名古屋発!日ごろの出来事や囲碁のこと、身内話など、素顔のままに棋士仲間でつづるブログです。

とある火曜日の研究会

2013-06-11 19:49:56 | 柳澤理志

こんにちは、柳澤です。

今日は、彦坂直人九段が中心の研究会が行われています。

若手棋士や院生たちが、一人ずつ自分の最近打った碁を並べて、

彦坂九段に講評してもらいます。

 

この研究会は、最初2,3人でやっていました。

今では、彦坂九段の快刀乱麻を断つ講評を慕い、

若手や院生がずいぶん集まるようになりました。

 

今、並べているのは鶴田二段。

正面にいるのが彦坂九段、志田六段、中野九段。

基本、彦坂九段の講評がメインですが、もちろん他の棋士も参戦します。

 

彦坂九段と全く異なる囲碁観を持つのが、中野九段。

 

中野九段 「こうしたらどうですか?」

彦坂九段 「イヤ、それはないだろ」

中野九段 「ええー?そうですかぁ?」

 

みたいに真っ向からぶつかることが、しょっちゅうあります。

 

中野九段、自説を述べる

      ↓

彦坂九段に一刀両断される

      ↓

中野九段、図を作って粘る

      ↓

また彦坂九段に言葉で一蹴される

      ↓

両先生のやりとりがあまりに面白いので、若手が吹き出す

 

この流れが何回繰り返されたかわかりません。

 

部分的な手どころでは、読みの強い伊田四段。

 

伊田四段 「そこはツケコシでわかりやすく取れてるんじゃないですか?」

彦坂九段 「おお、なるほど。
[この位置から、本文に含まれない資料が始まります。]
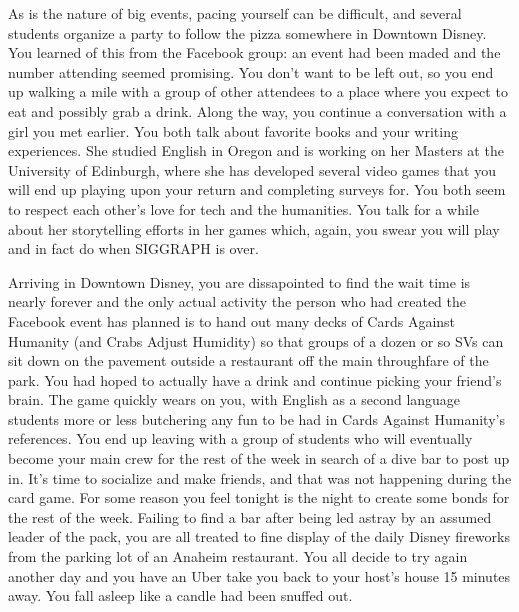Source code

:\documentclass[../main.tex]{subfiles}
\begin{document}
As is the nature of big events, pacing yourself can be difficult, and several students organize a party to follow the pizza somewhere in Downtown Disney. You learned of this from the Facebook group: an event had been maded and the number attending seemed promising. You don't want to be left out, so you end up walking a mile with a group of other attendees to a place where you expect to eat and possibly grab a drink. Along the way, you continue a conversation with a girl you met earlier. You both talk about favorite books and your writing experiences. She studied English in Oregon and is working on her Masters at the University of Edinburgh, where she has developed several video games that you will end up playing upon your return and completing surveys for. You both seem to respect each other's love for tech and the humanities. You talk for a while about her storytelling efforts in her games which, again, you swear you will play and in fact do when SIGGRAPH is over.

Arriving in Downtown Disney, you are dissapointed to find the wait time is nearly forever and the only actual activity the person who had created the Facebook event has planned is to hand out many decks of Cards Against Humanity (and Crabs Adjust Humidity) so that groups of a dozen or so SVs can sit down on the pavement outside a restaurant off the main throughfare of the park. You had hoped to actually have a drink and continue picking your friend's brain. The game quickly wears on you, with English as a second language students more or less butchering any fun to be had in Cards Against Humanity's references. You end up leaving with a group of students who will eventually become your main crew for the rest of the week in search of a dive bar to post up in. It's time to socialize and make friends, and that was not happening during the card game. For some reason you feel tonight is the night to create some bonds for the rest of the week. Failing to find a bar after being led astray by an assumed leader of the pack, you are all treated to fine display of the daily Disney fireworks from the parking lot of an Anaheim restaurant. You all decide to try again another day and you have an Uber take you back to your host's house 15 minutes away. You fall asleep like a candle had been snuffed out.
\end{document}
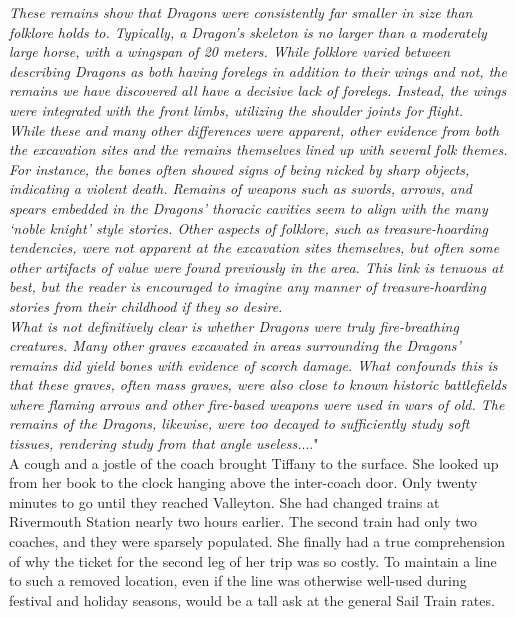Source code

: \textit{These remains show that Dragons were consistently far smaller in size than folklore holds to. Typically, a Dragon's skeleton is no larger than a moderately large horse, with a wingspan of 20 meters. While folklore varied between describing Dragons as both having forelegs in addition to their wings and not, the remains we have discovered all have a decisive lack of forelegs. Instead, the wings were integrated with the front limbs, utilizing the shoulder joints for flight.}\\

\textit{While these and many other differences were apparent, other evidence from both the excavation sites and the remains themselves lined up with several folk themes. For instance, the bones often showed signs of being nicked by sharp objects, indicating a violent death. Remains of weapons such as swords, arrows, and spears embedded in the Dragons' thoracic cavities seem to align with the many `noble knight' style stories. Other aspects of folklore, such as treasure-hoarding tendencies, were not apparent at the excavation sites themselves, but often some other artifacts of value were found previously in the area. This link is tenuous at best, but the reader is encouraged to imagine any manner of treasure-hoarding stories from their childhood if they so desire.}\\

\textit{What is not definitively clear is whether Dragons were truly fire-breathing creatures. Many other graves excavated in areas surrounding the Dragons' remains did yield bones with evidence of scorch damage. What confounds this is that these graves, often mass graves, were also close to known historic battlefields where flaming arrows and other fire-based weapons were used in wars of old. The remains of the Dragons, likewise, were too decayed to sufficiently study soft tissues, rendering study from that angle useless.}..."\\

A cough and a jostle of the coach brought Tiffany to the surface. 
She looked up from her book to the clock hanging above the inter-coach door. 
Only twenty minutes to go until they reached Valleyton. 
She had changed trains at Rivermouth Station nearly two hours earlier. 
The second train had only two coaches, and they were sparsely populated.
She finally had a true comprehension of why the ticket for the second leg of her trip was so costly.
To maintain a line to such a removed location, even if the line was otherwise well-used during festival and holiday seasons, would be a tall ask at the general Sail Train rates.\\

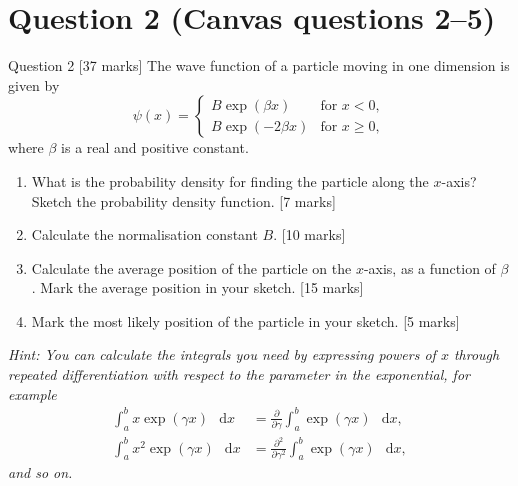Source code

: \documentclass[12pt]{article}
\renewcommand{\d}{\mathop{}\!\mathrm{d}}
\begin{document}
\section{Question 2 (Canvas questions 2--5)}
\begin{problembox}{Question 2 \hfill [37 marks]}
The wave function of a particle moving in one dimension is given by
\[
    \psi(x) = \begin{cases}
        B \exp(\beta x) & \text{for } x<0,\\
        B \exp(-2\beta x) & \text{for } x \ge 0,
    \end{cases}
\]
where \(\beta\) is a real and positive constant.

\begin{enumerate}
    \item What is the probability density for finding the particle along the \(x\)-axis? Sketch the probability density function. \hfill [7 marks]
    \item Calculate the normalisation constant \(B\). \hfill [10 marks]
    \item Calculate the average position of the particle on the \(x\)-axis, as a function of \(\beta\). Mark the average position in your sketch. \hfill [15 marks]
    \item Mark the most likely position of the particle in your sketch. \hfill [5 marks]
\end{enumerate}

\textit{Hint: You can calculate the integrals you need by expressing powers of \(x\) through repeated differentiation with respect to the parameter in the exponential, for example}
\begin{align*}
    \int_a^b x \exp(\gamma x)\,\d x
    &= \frac{\partial}{\partial \gamma} \int_a^b \exp(\gamma x)\,\d x, \\
    \int_a^b x^2 \exp(\gamma x)\,\d x
    &= \frac{\partial^2}{\partial \gamma^2} \int_a^b \exp(\gamma x)\,\d x,
\end{align*}
\textit{and so on.}
\end{problembox}
\end{document}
・・・というかお前、そんなところからしゃべってないで、近くに来いよ」

伊田四段 「あ・・・」 (とニコニコして、行かない)

 

難しい局面で、信頼されている志田六段。 

 

彦坂九段 「これは難しいな。どうだ、志田?」

志田六段 「・・・・・・・・・」

彦坂九段 「お前も、たまには何か教えてくれよ(笑)」

志田六段 「・・・・・・・・・」

 

このように、それぞれが持ち味を発揮しつつ、検討が進みます。

 

彦坂九段は、遠目には近寄りがたい雰囲気ですが、

実際はめちゃめちゃ優しい先生です。

 

そのあたりのエピソードも、

また次回お話したいと思います。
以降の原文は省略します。